General election 1923: Hamilton
| Party |  | Candidate | Votes | % | ±% |
|---|---|---|---|---|---|
|  | Labour | Duncan Macgregor Graham | 11,858 | 58.4 | +0.8 |
|  | Liberal | Miss Helen Fraser | 8,436 | 41.6 | n/a |
| Majority |  |  | 3,422 | 16.8 | +1.6 |
| Turnout |  |  |  | 73.5 | −4.8 |
|  | Labour hold |  | Swing | n/a |  |

Her last political invitation was to fight the 1924 Glasgow Kelvingrove by-election but the Conservative candidate Walter Elliot was a friend, and she knew that she could poll enough votes to cause him to lose the seat, so she refused and gave up the idea of a career in politics. In 1925, she left the Liberal Party, and joined the Unionist Party. She cited her reasons in a letter published in the Glasgow Herald, those being the perceived lack of challenge to what she saw as the "tyranny of combinations and unions", which she felt should have been the intention of the party, dedicated as it was to the protection of individual rights against tyrannies.

Fraser then moved to London, where she was elected to London Borough Council as the representative for Earl's Court and was also earning money from freelance articles on women's issues. She became the managing director of British Booklet Matches (1928), which was based in Upton Park. An Edinburgh Evening News photograph shows Fraser with "approximately 10,000,000 matches."

In 1931 Fraser attended the International Congress of Business and Professional Women, which was held in Vienna. She contributed to the discussions on unemployment, stating that the problem was not so much over-production as under-consumption.. Fraser was the International Chairman of the Federation which had organised the Congress.

She was elected to Kensington Borough Council, sitting as a member for seven years.

== Suffragette Reunion ==
In February 1933 Fraser attended a suffragette reunion at the domicile of Mrs Dugdale Duval. Fraser's sister Anne was present, as were suffrage pioneers Mrs How Martyn and Mrs Graham Moffat, and Rachel Barrett and Mary Phillips; both of whom had been WSPU organisers.

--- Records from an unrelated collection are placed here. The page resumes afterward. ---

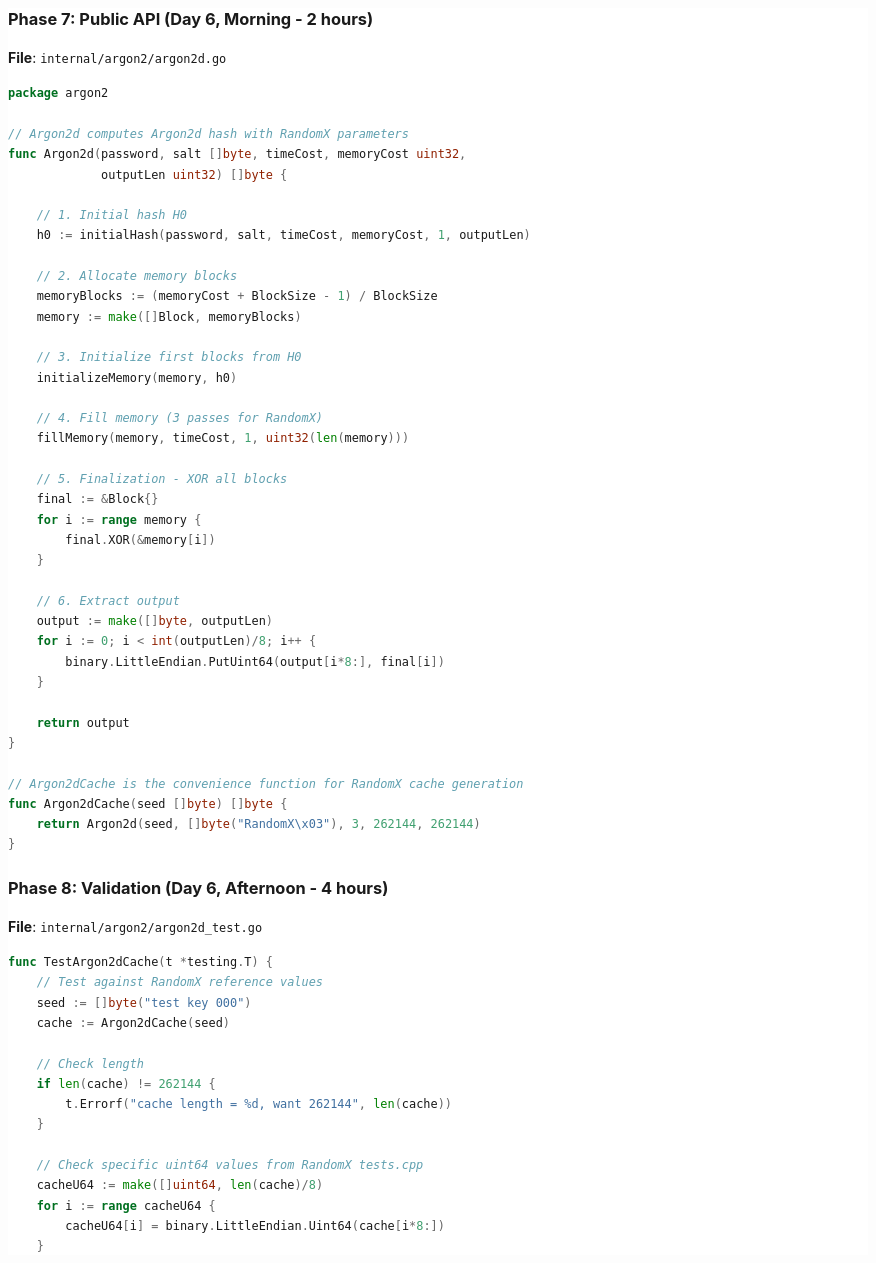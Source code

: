 ### Phase 7: Public API (Day 6, Morning - 2 hours)

**File**: `internal/argon2/argon2d.go`

```go
package argon2

// Argon2d computes Argon2d hash with RandomX parameters
func Argon2d(password, salt []byte, timeCost, memoryCost uint32, 
             outputLen uint32) []byte {
    
    // 1. Initial hash H0
    h0 := initialHash(password, salt, timeCost, memoryCost, 1, outputLen)
    
    // 2. Allocate memory blocks
    memoryBlocks := (memoryCost + BlockSize - 1) / BlockSize
    memory := make([]Block, memoryBlocks)
    
    // 3. Initialize first blocks from H0
    initializeMemory(memory, h0)
    
    // 4. Fill memory (3 passes for RandomX)
    fillMemory(memory, timeCost, 1, uint32(len(memory)))
    
    // 5. Finalization - XOR all blocks
    final := &Block{}
    for i := range memory {
        final.XOR(&memory[i])
    }
    
    // 6. Extract output
    output := make([]byte, outputLen)
    for i := 0; i < int(outputLen)/8; i++ {
        binary.LittleEndian.PutUint64(output[i*8:], final[i])
    }
    
    return output
}

// Argon2dCache is the convenience function for RandomX cache generation
func Argon2dCache(seed []byte) []byte {
    return Argon2d(seed, []byte("RandomX\x03"), 3, 262144, 262144)
}
```

### Phase 8: Validation (Day 6, Afternoon - 4 hours)

**File**: `internal/argon2/argon2d_test.go`

```go
func TestArgon2dCache(t *testing.T) {
    // Test against RandomX reference values
    seed := []byte("test key 000")
    cache := Argon2dCache(seed)
    
    // Check length
    if len(cache) != 262144 {
        t.Errorf("cache length = %d, want 262144", len(cache))
    }
    
    // Check specific uint64 values from RandomX tests.cpp
    cacheU64 := make([]uint64, len(cache)/8)
    for i := range cacheU64 {
        cacheU64[i] = binary.LittleEndian.Uint64(cache[i*8:])
    }
```
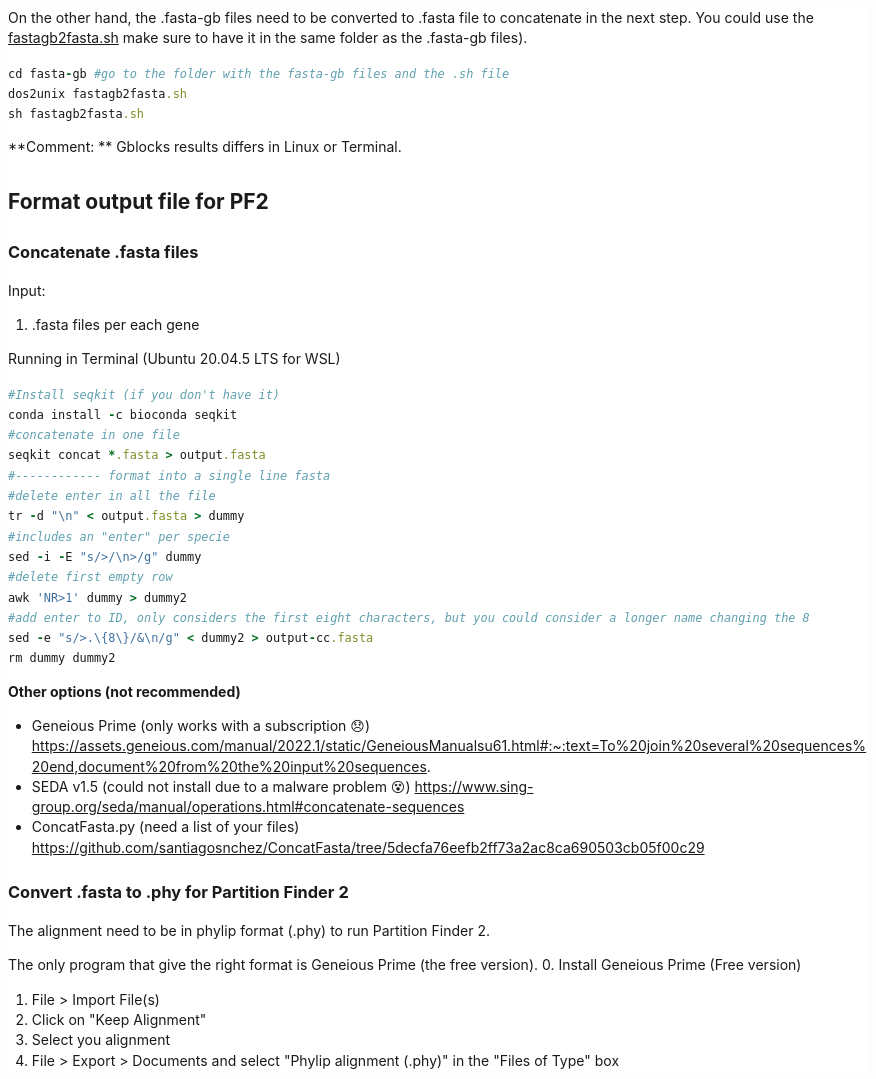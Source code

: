 On the other hand, the .fasta-gb files need to be converted to .fasta file to concatenate in the next step. You could use the [fastagb2fasta.sh](https://github.com/iRuiz-Ruiz/Notebook/blob/main/fasta-gb2fasta.sh) make sure to have it in the same folder as the .fasta-gb files). 
```ruby
cd fasta-gb #go to the folder with the fasta-gb files and the .sh file
dos2unix fastagb2fasta.sh
sh fastagb2fasta.sh 
```

**Comment: **
Gblocks results differs in Linux or Terminal. 

## Format output file for PF2
### Concatenate .fasta files
Input:
1. .fasta files per each gene 

Running in Terminal (Ubuntu 20.04.5 LTS for WSL)

```ruby
#Install seqkit (if you don't have it)
conda install -c bioconda seqkit
#concatenate in one file
seqkit concat *.fasta > output.fasta
#------------ format into a single line fasta 
#delete enter in all the file
tr -d "\n" < output.fasta > dummy
#includes an "enter" per specie
sed -i -E "s/>/\n>/g" dummy
#delete first empty row
awk 'NR>1' dummy > dummy2
#add enter to ID, only considers the first eight characters, but you could consider a longer name changing the 8 
sed -e "s/>.\{8\}/&\n/g" < dummy2 > output-cc.fasta
rm dummy dummy2
```
**Other options (not recommended)**
- Geneious Prime (only works with a subscription 😞) https://assets.geneious.com/manual/2022.1/static/GeneiousManualsu61.html#:~:text=To%20join%20several%20sequences%20end,document%20from%20the%20input%20sequences.
- SEDA v1.5 (could not install due to a malware problem 😵) https://www.sing-group.org/seda/manual/operations.html#concatenate-sequences
- ConcatFasta.py (need a list of your files) https://github.com/santiagosnchez/ConcatFasta/tree/5decfa76eefb2ff73a2ac8ca690503cb05f00c29
### Convert .fasta to .phy for Partition Finder 2
The alignment need to be in phylip format (.phy) to run Partition Finder 2. 

The only program that give the right format is Geneious Prime (the free version). 
0. Install Geneious Prime (Free version)
1. File > Import File(s)
2. Click on "Keep Alignment"
3. Select you alignment
4. File > Export > Documents and select "Phylip alignment (.phy)" in the "Files of Type" box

==Personal life and political activities in Australia==
While living in London, Fraser was in contact with an old friend named James Moyes who had emigrated to Australia. His wife had died, and he asked Fraser to marry him several times before she accepted. She emigrated to Sydney in 1939. She later became the President of Women for Canberra, an organisation established to get more women to stand for election to the Australian Parliament

Late in her life she wrote an autobiography, entitled A Woman in a Man's World, which was published in 1971. Fraser died in Australia in 1979.

== Archives ==
The Mitchell Library in Glasgow has a collection of material sent to them by Helen Fraser (by then known by her married name, Moyes). She sent the small collection of items, which includes some letters, newspaper cuttings, and copy of her autobiography, in 1978. Aware of the importance of preserving the story of participation in the women's movement, she said she wanted Glasgow to "have something" of her.

In 2018, the National Library of Scotland received a diary belonging to Fraser, which had been found in a recycling centre in Ulladulla, Australia. Also within the collection are some personal letters, correspondence and notes.

== Oral History ==
Brian Harrison recorded 3 oral history interviews with Fraser, in January, August and September 1975, as part of the Suffrage Interviews project, titled Oral evidence on the suffragette and suffragist movements: the Brian Harrison interviews. The interviews have been made available using the name Helen Moyes. Fraser talks about her family, and their support for women's suffrage, her involvement with the NUWSS as well as the WSPU, and the differences between the two organisations, as well as time in Wales, Scotland, France, the USA and Australia.

== Thumbnail Sketch and Cartoon ==
In 1928, The Tatler published a cartoon headed "A gathering of intelligentsia" featuring Helen, alongside Sir Ernest Benn, Sir Hugh Bell, Lord Leverhulme, Sir Robert Horne, Miss Lister and Lord Knebworth

Also in 1928, The Sphere featured her as one of nine people in its "Thumbnails: a pictorial Who's Who of people in the public eye".